本相談を検討する際の考慮すべき法律上の問題点2:メーカー以外は関係ないか?
消費者保護の観点から、製造物責任は決してメーカーだけの問題ではありません。
同じ販売業者であっても、国内製品の販売であれば製造物責任法は適用されませんが、輸入品の場合は適用されます。
次のいずれかに該当する者を
「製造業者等」
として、製造物責任法上の責任主体と規定されます。
1.「当該製造物を業として製造、加工又は輸入した者」(1号)
2.「自ら当該製造物の製造業者として当該製造物にその氏名、商号、商標その他の表示をした者又は当該製造物にその製造業者と誤認させるような氏名等の表示をした者」(2号)
3.「当該製造物の製造、加工、輸入又は販売に係る形態その他の事情からみて、当該製造物にその実質的な製造業者と認めることができる氏名等の表示をした者」(3号)
本相談を検討する際の考慮すべき法律上の問題点3:「欠陥」とは
製造物責任法が無過失責任だといっても、
「欠陥」
がなければ、責任を負うことはありません。
「欠陥」
とは、
「当該製造物が通常有すべき安全性を欠いていること」(法2条2項)
とされ、次の3種類があります。
1.設計上の欠陥
2.製造上の欠陥
3.指示・警告上の欠陥
消費者の目に付きやすい態様で指示・警告内容を明確に理解できる形で表示しなければ、
「欠陥あり」
とされてしまいます。
本相談を検討する際の考慮すべき法律上の問題点4:輸入業者としての対策
輸入業者としては、海外製造者との間で事前に契約上、責任の所在を明確にしておくべきです。

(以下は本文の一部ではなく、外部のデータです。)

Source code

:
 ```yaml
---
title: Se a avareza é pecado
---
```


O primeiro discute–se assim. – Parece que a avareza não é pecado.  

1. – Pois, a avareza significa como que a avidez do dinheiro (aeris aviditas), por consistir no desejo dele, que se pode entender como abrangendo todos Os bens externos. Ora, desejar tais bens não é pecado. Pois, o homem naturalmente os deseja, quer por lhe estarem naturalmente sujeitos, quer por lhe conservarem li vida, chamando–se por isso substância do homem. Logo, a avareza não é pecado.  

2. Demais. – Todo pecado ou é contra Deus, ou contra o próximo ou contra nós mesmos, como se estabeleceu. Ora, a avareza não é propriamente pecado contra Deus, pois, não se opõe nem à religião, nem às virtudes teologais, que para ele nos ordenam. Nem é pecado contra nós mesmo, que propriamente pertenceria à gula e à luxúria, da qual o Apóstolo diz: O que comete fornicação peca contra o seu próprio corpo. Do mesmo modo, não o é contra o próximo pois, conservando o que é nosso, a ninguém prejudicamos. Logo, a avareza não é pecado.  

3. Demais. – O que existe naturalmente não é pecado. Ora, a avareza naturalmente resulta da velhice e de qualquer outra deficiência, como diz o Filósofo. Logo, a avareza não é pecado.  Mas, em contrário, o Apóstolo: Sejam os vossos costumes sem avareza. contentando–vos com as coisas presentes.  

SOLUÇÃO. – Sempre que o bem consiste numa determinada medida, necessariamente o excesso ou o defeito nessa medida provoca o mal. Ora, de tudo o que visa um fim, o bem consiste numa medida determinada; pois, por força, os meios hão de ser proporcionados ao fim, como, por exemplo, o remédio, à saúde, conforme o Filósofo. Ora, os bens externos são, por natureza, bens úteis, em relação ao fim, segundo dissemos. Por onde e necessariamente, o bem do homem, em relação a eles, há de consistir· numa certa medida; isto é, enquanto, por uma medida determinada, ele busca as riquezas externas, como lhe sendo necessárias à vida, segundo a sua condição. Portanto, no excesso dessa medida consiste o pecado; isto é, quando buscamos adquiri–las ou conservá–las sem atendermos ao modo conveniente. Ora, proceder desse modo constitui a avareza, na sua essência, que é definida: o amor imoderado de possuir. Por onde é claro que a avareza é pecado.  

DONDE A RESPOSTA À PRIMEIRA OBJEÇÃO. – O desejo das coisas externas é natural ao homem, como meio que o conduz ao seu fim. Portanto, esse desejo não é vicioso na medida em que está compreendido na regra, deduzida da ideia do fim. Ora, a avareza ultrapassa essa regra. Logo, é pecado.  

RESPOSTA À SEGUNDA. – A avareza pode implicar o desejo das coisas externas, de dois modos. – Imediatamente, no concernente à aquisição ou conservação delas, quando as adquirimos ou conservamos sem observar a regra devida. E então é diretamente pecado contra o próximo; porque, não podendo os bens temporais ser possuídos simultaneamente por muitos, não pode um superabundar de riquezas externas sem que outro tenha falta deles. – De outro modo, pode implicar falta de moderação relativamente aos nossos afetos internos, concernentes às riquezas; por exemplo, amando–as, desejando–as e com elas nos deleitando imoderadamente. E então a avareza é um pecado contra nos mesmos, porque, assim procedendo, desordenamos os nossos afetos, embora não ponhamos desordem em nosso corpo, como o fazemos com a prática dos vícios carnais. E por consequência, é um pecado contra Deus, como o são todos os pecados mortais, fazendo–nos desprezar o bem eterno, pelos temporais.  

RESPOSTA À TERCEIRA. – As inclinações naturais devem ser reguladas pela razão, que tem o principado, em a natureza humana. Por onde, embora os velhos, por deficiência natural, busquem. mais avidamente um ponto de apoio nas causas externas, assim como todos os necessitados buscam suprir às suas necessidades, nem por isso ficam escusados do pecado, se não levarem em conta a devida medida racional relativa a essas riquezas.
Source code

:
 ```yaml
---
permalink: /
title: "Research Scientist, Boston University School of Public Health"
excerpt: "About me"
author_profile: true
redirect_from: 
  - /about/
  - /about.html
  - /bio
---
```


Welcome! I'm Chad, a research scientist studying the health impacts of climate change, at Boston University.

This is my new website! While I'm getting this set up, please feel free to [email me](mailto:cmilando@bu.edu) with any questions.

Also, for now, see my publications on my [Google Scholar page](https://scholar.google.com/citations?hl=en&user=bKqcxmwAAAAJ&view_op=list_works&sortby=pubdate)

「本件商品の欠陥により・・・(略)その全額を売主が負担する」
というような特約を結ぶことが推奨されます。
また、特約があっても海外製造者にすぐに100%責任を負わせるのは実際上困難ですから、被害者に対する損害賠償への早期解決策としてPL保険を付けることも検討すべきでしょう。
助言のポイント
1.製造物責任法上の「製造業者」には、輸入業者も含まれる。
2.設計や製造工程上だけでなく、指示・警告文での事故発生回避措置を取らなければ責任を問われることがある。
3.PL適用外だといっても安心するな。PLは立証責任を緩和しているだけで「無罪放免」というわけではない。PL適用外でも一般不法行為責任を負う場合がある。
4.リスクを想定し、契約上の予防措置やPL保険等で対策を怠らないようにすること。